DATA FOR PROCESSING:
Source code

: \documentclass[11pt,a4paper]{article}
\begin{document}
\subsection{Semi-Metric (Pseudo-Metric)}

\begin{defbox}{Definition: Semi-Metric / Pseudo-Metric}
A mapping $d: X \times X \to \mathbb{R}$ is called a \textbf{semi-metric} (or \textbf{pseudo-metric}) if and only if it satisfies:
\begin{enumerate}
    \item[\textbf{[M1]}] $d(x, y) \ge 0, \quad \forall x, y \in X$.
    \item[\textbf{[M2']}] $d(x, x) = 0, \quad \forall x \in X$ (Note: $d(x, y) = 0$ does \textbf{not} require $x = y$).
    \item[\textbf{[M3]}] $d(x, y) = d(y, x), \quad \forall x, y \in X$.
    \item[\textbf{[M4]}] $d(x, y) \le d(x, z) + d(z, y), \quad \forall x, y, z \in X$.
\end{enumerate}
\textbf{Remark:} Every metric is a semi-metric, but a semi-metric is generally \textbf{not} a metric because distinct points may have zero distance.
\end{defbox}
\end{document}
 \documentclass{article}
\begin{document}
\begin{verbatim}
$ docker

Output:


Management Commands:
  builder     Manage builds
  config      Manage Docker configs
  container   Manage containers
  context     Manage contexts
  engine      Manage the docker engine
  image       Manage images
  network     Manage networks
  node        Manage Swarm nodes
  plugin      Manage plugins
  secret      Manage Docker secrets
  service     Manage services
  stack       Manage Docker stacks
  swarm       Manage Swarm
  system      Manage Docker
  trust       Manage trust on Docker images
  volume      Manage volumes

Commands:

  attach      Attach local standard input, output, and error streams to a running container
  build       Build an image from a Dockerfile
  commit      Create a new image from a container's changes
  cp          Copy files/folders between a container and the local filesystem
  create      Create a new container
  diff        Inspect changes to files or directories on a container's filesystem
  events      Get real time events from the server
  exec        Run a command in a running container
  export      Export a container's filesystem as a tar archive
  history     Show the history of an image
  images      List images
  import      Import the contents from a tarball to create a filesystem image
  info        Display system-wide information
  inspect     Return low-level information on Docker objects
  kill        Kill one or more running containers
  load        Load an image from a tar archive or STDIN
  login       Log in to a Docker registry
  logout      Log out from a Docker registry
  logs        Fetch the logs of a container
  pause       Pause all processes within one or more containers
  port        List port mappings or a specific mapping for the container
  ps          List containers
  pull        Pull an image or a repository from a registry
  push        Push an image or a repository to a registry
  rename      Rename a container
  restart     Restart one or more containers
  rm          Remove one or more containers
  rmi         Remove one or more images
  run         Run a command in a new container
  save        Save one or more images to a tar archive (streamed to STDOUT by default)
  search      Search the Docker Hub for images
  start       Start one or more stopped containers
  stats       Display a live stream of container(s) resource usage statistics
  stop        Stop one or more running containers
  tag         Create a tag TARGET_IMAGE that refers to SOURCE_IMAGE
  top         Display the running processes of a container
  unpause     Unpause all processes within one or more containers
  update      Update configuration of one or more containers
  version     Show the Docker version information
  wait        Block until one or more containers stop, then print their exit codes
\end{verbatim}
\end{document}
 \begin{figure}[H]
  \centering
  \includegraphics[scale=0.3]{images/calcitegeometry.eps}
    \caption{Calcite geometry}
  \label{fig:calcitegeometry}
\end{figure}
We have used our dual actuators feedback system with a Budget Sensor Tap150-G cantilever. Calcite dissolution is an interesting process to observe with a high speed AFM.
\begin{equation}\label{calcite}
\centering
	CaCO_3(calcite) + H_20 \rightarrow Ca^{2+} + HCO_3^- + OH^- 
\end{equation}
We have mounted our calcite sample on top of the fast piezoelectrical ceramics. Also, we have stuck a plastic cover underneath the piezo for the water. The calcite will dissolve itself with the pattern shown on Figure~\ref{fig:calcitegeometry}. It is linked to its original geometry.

WORK ORDER:
The records given above are to be repeated in full, exactly.

WRITTEN SOLUTION:
Source code

: \documentclass[11pt,a4paper]{article}
\begin{document}
\subsection{Semi-Metric (Pseudo-Metric)}

\begin{defbox}{Definition: Semi-Metric / Pseudo-Metric}
A mapping $d: X \times X \to \mathbb{R}$ is called a \textbf{semi-metric} (or \textbf{pseudo-metric}) if and only if it satisfies:
\begin{enumerate}
    \item[\textbf{[M1]}] $d(x, y) \ge 0, \quad \forall x, y \in X$.
    \item[\textbf{[M2']}] $d(x, x) = 0, \quad \forall x \in X$ (Note: $d(x, y) = 0$ does \textbf{not} require $x = y$).
    \item[\textbf{[M3]}] $d(x, y) = d(y, x), \quad \forall x, y \in X$.
    \item[\textbf{[M4]}] $d(x, y) \le d(x, z) + d(z, y), \quad \forall x, y, z \in X$.
\end{enumerate}
\textbf{Remark:} Every metric is a semi-metric, but a semi-metric is generally \textbf{not} a metric because distinct points may have zero distance.
\end{defbox}
\end{document}
 \documentclass{article}
\begin{document}
\begin{verbatim}
$ docker

Output:


Management Commands:
  builder     Manage builds
  config      Manage Docker configs
  container   Manage containers
  context     Manage contexts
  engine      Manage the docker engine
  image       Manage images
  network     Manage networks
  node        Manage Swarm nodes
  plugin      Manage plugins
  secret      Manage Docker secrets
  service     Manage services
  stack       Manage Docker stacks
  swarm       Manage Swarm
  system      Manage Docker
  trust       Manage trust on Docker images
  volume      Manage volumes

Commands:

  attach      Attach local standard input, output, and error streams to a running container
  build       Build an image from a Dockerfile
  commit      Create a new image from a container's changes
  cp          Copy files/folders between a container and the local filesystem
  create      Create a new container
  diff        Inspect changes to files or directories on a container's filesystem
  events      Get real time events from the server
  exec        Run a command in a running container
  export      Export a container's filesystem as a tar archive
  history     Show the history of an image
  images      List images
  import      Import the contents from a tarball to create a filesystem image
  info        Display system-wide information
  inspect     Return low-level information on Docker objects
  kill        Kill one or more running containers
  load        Load an image from a tar archive or STDIN
  login       Log in to a Docker registry
  logout      Log out from a Docker registry
  logs        Fetch the logs of a container
  pause       Pause all processes within one or more containers
  port        List port mappings or a specific mapping for the container
  ps          List containers
  pull        Pull an image or a repository from a registry
  push        Push an image or a repository to a registry
  rename      Rename a container
  restart     Restart one or more containers
  rm          Remove one or more containers
  rmi         Remove one or more images
  run         Run a command in a new container
  save        Save one or more images to a tar archive (streamed to STDOUT by default)
  search      Search the Docker Hub for images
  start       Start one or more stopped containers
  stats       Display a live stream of container(s) resource usage statistics
  stop        Stop one or more running containers
  tag         Create a tag TARGET_IMAGE that refers to SOURCE_IMAGE
  top         Display the running processes of a container
  unpause     Unpause all processes within one or more containers
  update      Update configuration of one or more containers
  version     Show the Docker version information
  wait        Block until one or more containers stop, then print their exit codes
\end{verbatim}
\end{document}
 \begin{figure}[H]
  \centering
  \includegraphics[scale=0.3]{images/calcitegeometry.eps}
    \caption{Calcite geometry}
  \label{fig:calcitegeometry}
\end{figure}
We have used our dual actuators feedback system with a Budget Sensor Tap150-G cantilever. Calcite dissolution is an interesting process to observe with a high speed AFM.
\begin{equation}\label{calcite}
\centering
	CaCO_3(calcite) + H_20 \rightarrow Ca^{2+} + HCO_3^- + OH^- 
\end{equation}
We have mounted our calcite sample on top of the fast piezoelectrical ceramics. Also, we have stuck a plastic cover underneath the piezo for the water. The calcite will dissolve itself with the pattern shown on Figure~\ref{fig:calcitegeometry}. It is linked to its original geometry.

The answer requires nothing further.